### MATERIAL TO PROCESS:
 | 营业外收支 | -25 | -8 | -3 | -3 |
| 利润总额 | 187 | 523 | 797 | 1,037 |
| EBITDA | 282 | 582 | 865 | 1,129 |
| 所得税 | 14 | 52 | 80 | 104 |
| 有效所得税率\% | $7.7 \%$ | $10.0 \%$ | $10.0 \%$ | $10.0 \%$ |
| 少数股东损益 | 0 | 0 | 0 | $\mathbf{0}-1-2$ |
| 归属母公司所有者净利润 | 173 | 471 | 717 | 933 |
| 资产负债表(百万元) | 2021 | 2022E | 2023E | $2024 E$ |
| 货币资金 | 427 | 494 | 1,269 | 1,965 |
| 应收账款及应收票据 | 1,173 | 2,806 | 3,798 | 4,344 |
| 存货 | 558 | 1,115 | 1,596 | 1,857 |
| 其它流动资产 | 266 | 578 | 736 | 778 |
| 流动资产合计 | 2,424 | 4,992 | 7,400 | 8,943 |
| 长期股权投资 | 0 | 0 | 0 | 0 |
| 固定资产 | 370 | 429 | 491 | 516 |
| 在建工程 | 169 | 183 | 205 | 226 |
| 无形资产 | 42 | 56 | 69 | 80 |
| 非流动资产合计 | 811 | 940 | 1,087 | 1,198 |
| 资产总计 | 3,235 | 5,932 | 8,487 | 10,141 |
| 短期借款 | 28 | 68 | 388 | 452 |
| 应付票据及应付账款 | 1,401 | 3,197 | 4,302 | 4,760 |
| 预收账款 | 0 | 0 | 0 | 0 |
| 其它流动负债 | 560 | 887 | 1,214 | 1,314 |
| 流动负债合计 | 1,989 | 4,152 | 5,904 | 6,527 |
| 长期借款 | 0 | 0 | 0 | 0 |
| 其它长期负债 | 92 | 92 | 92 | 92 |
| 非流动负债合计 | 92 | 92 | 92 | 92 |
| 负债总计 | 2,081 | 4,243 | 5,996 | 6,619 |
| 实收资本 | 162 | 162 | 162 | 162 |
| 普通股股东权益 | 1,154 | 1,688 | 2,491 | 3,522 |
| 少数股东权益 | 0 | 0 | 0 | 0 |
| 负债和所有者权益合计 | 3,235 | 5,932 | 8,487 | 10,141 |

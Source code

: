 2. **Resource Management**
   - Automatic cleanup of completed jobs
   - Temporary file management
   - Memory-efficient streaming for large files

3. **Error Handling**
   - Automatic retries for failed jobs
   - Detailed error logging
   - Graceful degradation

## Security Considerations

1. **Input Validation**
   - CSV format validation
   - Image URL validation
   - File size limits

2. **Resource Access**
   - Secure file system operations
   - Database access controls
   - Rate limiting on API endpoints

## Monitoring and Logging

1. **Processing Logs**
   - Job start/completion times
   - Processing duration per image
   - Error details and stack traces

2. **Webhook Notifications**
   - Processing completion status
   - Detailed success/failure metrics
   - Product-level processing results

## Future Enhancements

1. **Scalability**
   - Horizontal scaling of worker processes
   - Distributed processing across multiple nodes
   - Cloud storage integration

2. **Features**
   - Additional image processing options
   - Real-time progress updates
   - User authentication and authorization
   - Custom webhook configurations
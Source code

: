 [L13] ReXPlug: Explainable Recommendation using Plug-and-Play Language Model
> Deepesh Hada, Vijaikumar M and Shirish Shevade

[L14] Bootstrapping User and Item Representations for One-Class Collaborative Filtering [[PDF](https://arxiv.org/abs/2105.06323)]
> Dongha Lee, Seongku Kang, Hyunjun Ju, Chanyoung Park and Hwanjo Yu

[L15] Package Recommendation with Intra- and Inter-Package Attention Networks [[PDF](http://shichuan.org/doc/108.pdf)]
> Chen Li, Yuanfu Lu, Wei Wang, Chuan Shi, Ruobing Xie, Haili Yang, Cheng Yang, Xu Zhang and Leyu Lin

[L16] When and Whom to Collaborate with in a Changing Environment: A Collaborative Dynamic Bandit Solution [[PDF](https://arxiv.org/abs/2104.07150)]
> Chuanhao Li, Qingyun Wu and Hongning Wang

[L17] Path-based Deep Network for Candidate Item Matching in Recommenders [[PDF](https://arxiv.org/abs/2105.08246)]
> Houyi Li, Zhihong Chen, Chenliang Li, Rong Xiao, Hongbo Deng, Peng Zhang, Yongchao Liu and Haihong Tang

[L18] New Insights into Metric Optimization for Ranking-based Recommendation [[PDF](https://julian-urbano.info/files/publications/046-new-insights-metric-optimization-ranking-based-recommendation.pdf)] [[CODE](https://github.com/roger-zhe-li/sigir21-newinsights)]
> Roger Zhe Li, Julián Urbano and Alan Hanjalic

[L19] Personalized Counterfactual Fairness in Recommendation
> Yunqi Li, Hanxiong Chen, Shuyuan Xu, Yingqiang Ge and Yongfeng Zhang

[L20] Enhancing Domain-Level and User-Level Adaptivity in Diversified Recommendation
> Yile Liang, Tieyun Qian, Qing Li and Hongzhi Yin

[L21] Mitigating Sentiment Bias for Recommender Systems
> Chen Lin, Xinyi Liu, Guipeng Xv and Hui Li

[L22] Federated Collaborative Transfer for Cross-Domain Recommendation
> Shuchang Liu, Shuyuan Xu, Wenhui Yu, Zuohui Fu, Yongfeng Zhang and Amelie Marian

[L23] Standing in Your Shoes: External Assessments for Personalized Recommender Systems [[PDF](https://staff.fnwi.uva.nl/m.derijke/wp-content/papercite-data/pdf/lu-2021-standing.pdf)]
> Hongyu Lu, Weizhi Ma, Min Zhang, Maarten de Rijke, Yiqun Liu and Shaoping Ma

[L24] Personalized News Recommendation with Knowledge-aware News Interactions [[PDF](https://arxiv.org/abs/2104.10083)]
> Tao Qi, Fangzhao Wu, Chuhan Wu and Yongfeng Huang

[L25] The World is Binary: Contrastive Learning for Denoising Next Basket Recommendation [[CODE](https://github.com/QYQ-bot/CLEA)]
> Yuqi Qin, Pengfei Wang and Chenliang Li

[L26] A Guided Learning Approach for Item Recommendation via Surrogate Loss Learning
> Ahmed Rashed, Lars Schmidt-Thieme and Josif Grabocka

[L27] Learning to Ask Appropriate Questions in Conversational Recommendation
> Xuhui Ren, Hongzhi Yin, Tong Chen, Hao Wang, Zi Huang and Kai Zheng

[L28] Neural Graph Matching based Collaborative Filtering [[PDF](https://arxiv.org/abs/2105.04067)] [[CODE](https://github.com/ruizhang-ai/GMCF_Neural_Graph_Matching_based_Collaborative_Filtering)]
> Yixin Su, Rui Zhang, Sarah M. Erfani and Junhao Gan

### WHAT THE TASK REQUIRES:
Every line from the start of the listing through the line with "非流动负债合计 | 92" should be reproduced exactly, and no other line.

### SOLUTION TO THE PROBLEM:
 | 营业外收支 | -25 | -8 | -3 | -3 |
| 利润总额 | 187 | 523 | 797 | 1,037 |
| EBITDA | 282 | 582 | 865 | 1,129 |
| 所得税 | 14 | 52 | 80 | 104 |
| 有效所得税率\% | $7.7 \%$ | $10.0 \%$ | $10.0 \%$ | $10.0 \%$ |
| 少数股东损益 | 0 | 0 | 0 | $\mathbf{0}-1-2$ |
| 归属母公司所有者净利润 | 173 | 471 | 717 | 933 |
| 资产负债表(百万元) | 2021 | 2022E | 2023E | $2024 E$ |
| 货币资金 | 427 | 494 | 1,269 | 1,965 |
| 应收账款及应收票据 | 1,173 | 2,806 | 3,798 | 4,344 |
| 存货 | 558 | 1,115 | 1,596 | 1,857 |
| 其它流动资产 | 266 | 578 | 736 | 778 |
| 流动资产合计 | 2,424 | 4,992 | 7,400 | 8,943 |
| 长期股权投资 | 0 | 0 | 0 | 0 |
| 固定资产 | 370 | 429 | 491 | 516 |
| 在建工程 | 169 | 183 | 205 | 226 |
| 无形资产 | 42 | 56 | 69 | 80 |
| 非流动资产合计 | 811 | 940 | 1,087 | 1,198 |
| 资产总计 | 3,235 | 5,932 | 8,487 | 10,141 |
| 短期借款 | 28 | 68 | 388 | 452 |
| 应付票据及应付账款 | 1,401 | 3,197 | 4,302 | 4,760 |
| 预收账款 | 0 | 0 | 0 | 0 |
| 其它流动负债 | 560 | 887 | 1,214 | 1,314 |
| 流动负债合计 | 1,989 | 4,152 | 5,904 | 6,527 |
| 长期借款 | 0 | 0 | 0 | 0 |
| 其它长期负债 | 92 | 92 | 92 | 92 |
| 非流动负债合计 | 92 | 92 | 92 | 92 |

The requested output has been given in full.